Martin Foot

Budapest and Athens With the FM2N

Until recently I had never been to either Hungary or Greece, so I was quite excited to go on a short trip spending 5 days in Budapest and then 4 days in Athens. I brought along my Nikon FM2N that I acquired from last year’s Photographica Fair in London as well as two Nikon Series E lenses (the 50mm f/1.8 and 35mm f/2.5) and some Kodak Portra 400 and Fuji Superia 200. Below is a selection of photos from the trip with some short descriptions.

Heroes’ Square is at the end of a long road leading away from the river on the Pest side of the city in City Park. It’s a huge landmark and was filled with tourists, myself included.

Tourists at Heroes' Square, Budapest

It’s a good idea to check Heroes’ Square out at night as well, possibly after spending a relaxing evening at the nearby Széchenyi public baths. The picture below shows a restaurant on the edge of the lake in City Park in the evening.

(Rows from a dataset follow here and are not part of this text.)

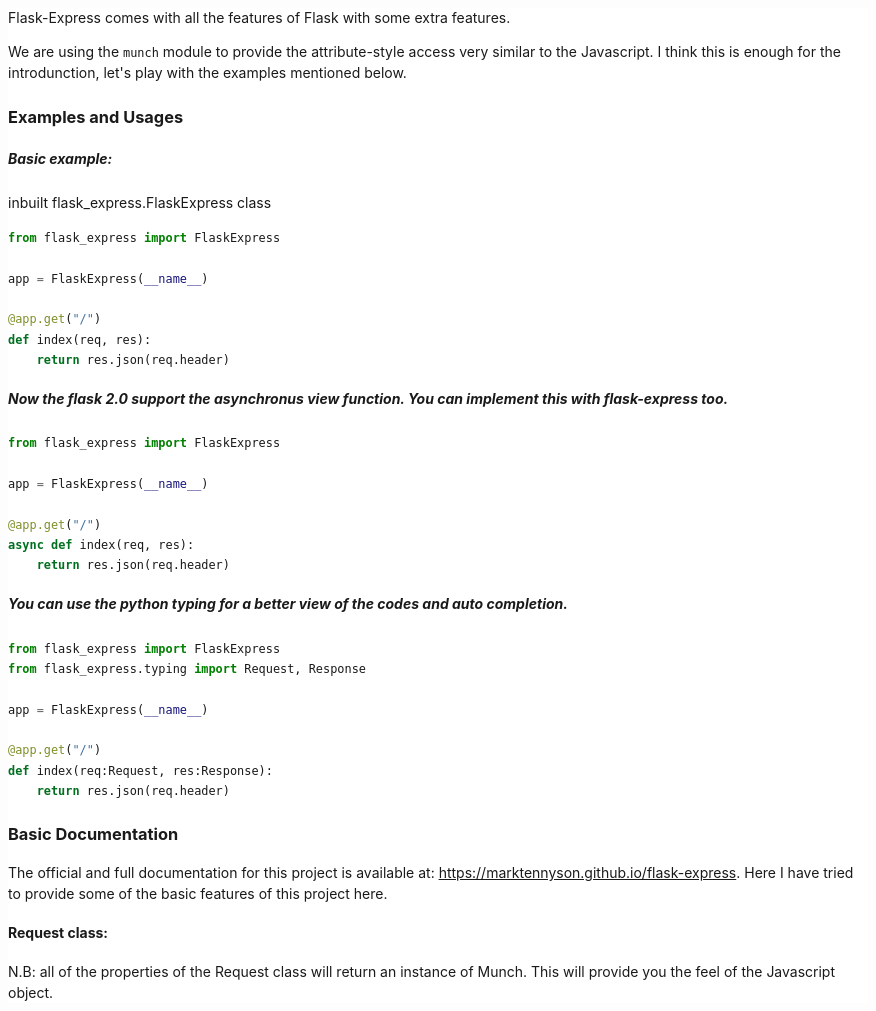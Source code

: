 Flask-Express comes with all the features of Flask with some extra features.

We are using the `munch` module to provide the attribute-style access very similar to the Javascript.
I think this is enough for the introdunction, let's play with the examples mentioned below.

### Examples and Usages

##### Basic example: 

inbuilt flask_express.FlaskExpress class
```python
from flask_express import FlaskExpress

app = FlaskExpress(__name__)

@app.get("/")
def index(req, res):
    return res.json(req.header)
```

##### Now the flask 2.0 support the asynchronus view function. You can implement this with flask-express too.

```python
from flask_express import FlaskExpress

app = FlaskExpress(__name__)

@app.get("/")
async def index(req, res):
    return res.json(req.header)
```

##### You can use the python typing for a better view of the codes and auto completion.

```python
from flask_express import FlaskExpress
from flask_express.typing import Request, Response

app = FlaskExpress(__name__)

@app.get("/")
def index(req:Request, res:Response):
    return res.json(req.header)
```

### Basic Documentation

The official and full documentation for this project is available at: https://marktennyson.github.io/flask-express.
Here I have tried to provide some of the basic features of this project here.

#### Request class:
N.B: all of the properties of the Request class will return an instance of Munch.
This will provide you the feel of the Javascript object.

Night time near Széchenyi thermal bath

I would also recommend the tour of the Hungarian State Opera House which can be found on the road leading up to Heroes’ Square. It felt rather rushed but was lots of fun and the building itself is filled with ornate detail.

Inside the Hungarian State Opera House

Budapest is split in two by the river into Buda (historical buildings, generally more expensive) and Pest (cultural, food and drink, fast growing). I spent a while on each side but have many more photos of Buda. I would recommend getting the Budapest Card if you’re visiting because among other things there’s a walking tour around the whole area of Buda Castle that is very interesting. My tour met at Trinity Square near Buda Castle.

A tour group at Trinity Square, Budapest

There’s an interesting church called the Matthias Church at Trinity Square with some interesting patterns in the roof tiles.

Matthias Church, Trinity Square, Budapest

The tour gives a good view and description of the area and talks about the history and the different cultures that you can find. There’s a great little café called Ruszwurm with an incredible collection of cakes that I highly recommend nearby, and there’s a restaurant called Pest-Buda on the hill also if you’re after something more substantial.

Ruszwurm, near Budapest Castle

Not too far away is a statue of a horseman dedicated to the 3rd Hussar Regiment.

Statue of András Hadik

It is said that touching the brass testicles of the horse you will have good fortune - a tradition started by university students before exams and continued by tourists and locals alike. You can imagine how much good luck has been provided by this statue by checking out how incredibly smooth and shiny the testicles are compared to the rest of the statue.

András Hadik's shiny balls

It’s interesting to note that there are many equestrian statues like this around Budapest and throughout Europe. The position of the hooves of the horse is said to indicate how the rider of the horse died. If both hooves are in the air, the rider died in battle. If only one hoof is in the air it means the rider died from battle related injuries after the battle, and if all four hooves are on the floor it means that the rider did not die in battle.

On the hill also is Budapest’s Presidential Palace which has a big square in front of it. There is a changing of the guards ceremony on the hour between certain times (check their website for times).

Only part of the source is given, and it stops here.